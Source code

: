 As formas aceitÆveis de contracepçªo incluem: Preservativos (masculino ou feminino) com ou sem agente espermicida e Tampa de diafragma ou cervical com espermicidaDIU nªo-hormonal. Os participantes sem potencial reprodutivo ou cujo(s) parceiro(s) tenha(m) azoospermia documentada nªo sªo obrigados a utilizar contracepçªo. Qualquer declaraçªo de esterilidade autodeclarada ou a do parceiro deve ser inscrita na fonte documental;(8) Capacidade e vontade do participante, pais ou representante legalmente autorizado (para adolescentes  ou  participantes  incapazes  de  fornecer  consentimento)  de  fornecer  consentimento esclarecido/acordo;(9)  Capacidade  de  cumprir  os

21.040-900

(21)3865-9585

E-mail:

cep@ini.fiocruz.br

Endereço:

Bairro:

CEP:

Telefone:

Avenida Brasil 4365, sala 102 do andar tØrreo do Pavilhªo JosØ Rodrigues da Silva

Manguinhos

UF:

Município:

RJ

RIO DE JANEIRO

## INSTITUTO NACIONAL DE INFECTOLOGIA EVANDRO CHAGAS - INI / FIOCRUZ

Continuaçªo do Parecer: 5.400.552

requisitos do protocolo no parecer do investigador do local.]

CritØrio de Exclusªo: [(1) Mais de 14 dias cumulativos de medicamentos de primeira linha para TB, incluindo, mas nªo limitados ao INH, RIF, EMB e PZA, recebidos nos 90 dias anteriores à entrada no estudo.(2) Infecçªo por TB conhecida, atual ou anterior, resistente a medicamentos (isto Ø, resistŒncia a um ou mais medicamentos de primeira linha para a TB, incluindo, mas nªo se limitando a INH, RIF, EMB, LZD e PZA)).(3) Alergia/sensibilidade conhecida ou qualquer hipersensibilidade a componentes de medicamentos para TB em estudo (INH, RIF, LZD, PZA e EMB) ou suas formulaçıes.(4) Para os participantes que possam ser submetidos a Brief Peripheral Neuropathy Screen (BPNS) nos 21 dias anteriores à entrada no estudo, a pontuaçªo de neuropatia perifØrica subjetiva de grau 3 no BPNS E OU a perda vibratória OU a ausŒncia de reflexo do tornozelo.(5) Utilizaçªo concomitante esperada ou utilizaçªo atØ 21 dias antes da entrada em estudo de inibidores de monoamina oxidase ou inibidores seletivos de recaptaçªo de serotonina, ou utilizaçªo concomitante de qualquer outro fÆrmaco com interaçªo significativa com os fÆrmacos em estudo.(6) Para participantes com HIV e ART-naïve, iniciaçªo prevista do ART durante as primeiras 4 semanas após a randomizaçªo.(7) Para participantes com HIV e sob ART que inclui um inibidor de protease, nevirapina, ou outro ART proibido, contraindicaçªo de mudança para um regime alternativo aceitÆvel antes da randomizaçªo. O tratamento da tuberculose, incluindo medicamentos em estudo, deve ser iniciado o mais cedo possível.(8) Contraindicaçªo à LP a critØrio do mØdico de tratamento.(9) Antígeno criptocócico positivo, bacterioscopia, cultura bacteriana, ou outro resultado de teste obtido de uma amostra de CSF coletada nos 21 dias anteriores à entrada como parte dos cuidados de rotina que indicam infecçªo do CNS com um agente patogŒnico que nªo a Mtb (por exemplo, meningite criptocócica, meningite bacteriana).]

— Your goal —
Print the lines above from the one with "As formas aceitÆveis" through the one with "requisitos do protocolo", both included, exactly as written and nothing more.

— Output for this task —
: As formas aceitÆveis de contracepçªo incluem: Preservativos (masculino ou feminino) com ou sem agente espermicida e Tampa de diafragma ou cervical com espermicidaDIU nªo-hormonal. Os participantes sem potencial reprodutivo ou cujo(s) parceiro(s) tenha(m) azoospermia documentada nªo sªo obrigados a utilizar contracepçªo. Qualquer declaraçªo de esterilidade autodeclarada ou a do parceiro deve ser inscrita na fonte documental;(8) Capacidade e vontade do participante, pais ou representante legalmente autorizado (para adolescentes  ou  participantes  incapazes  de  fornecer  consentimento)  de  fornecer  consentimento esclarecido/acordo;(9)  Capacidade  de  cumprir  os

21.040-900

(21)3865-9585

E-mail:

cep@ini.fiocruz.br

Endereço:

Bairro:

CEP:

Telefone:

Avenida Brasil 4365, sala 102 do andar tØrreo do Pavilhªo JosØ Rodrigues da Silva

Manguinhos

UF:

Município:

RJ

RIO DE JANEIRO

## INSTITUTO NACIONAL DE INFECTOLOGIA EVANDRO CHAGAS - INI / FIOCRUZ

Continuaçªo do Parecer: 5.400.552

requisitos do protocolo no parecer do investigador do local.]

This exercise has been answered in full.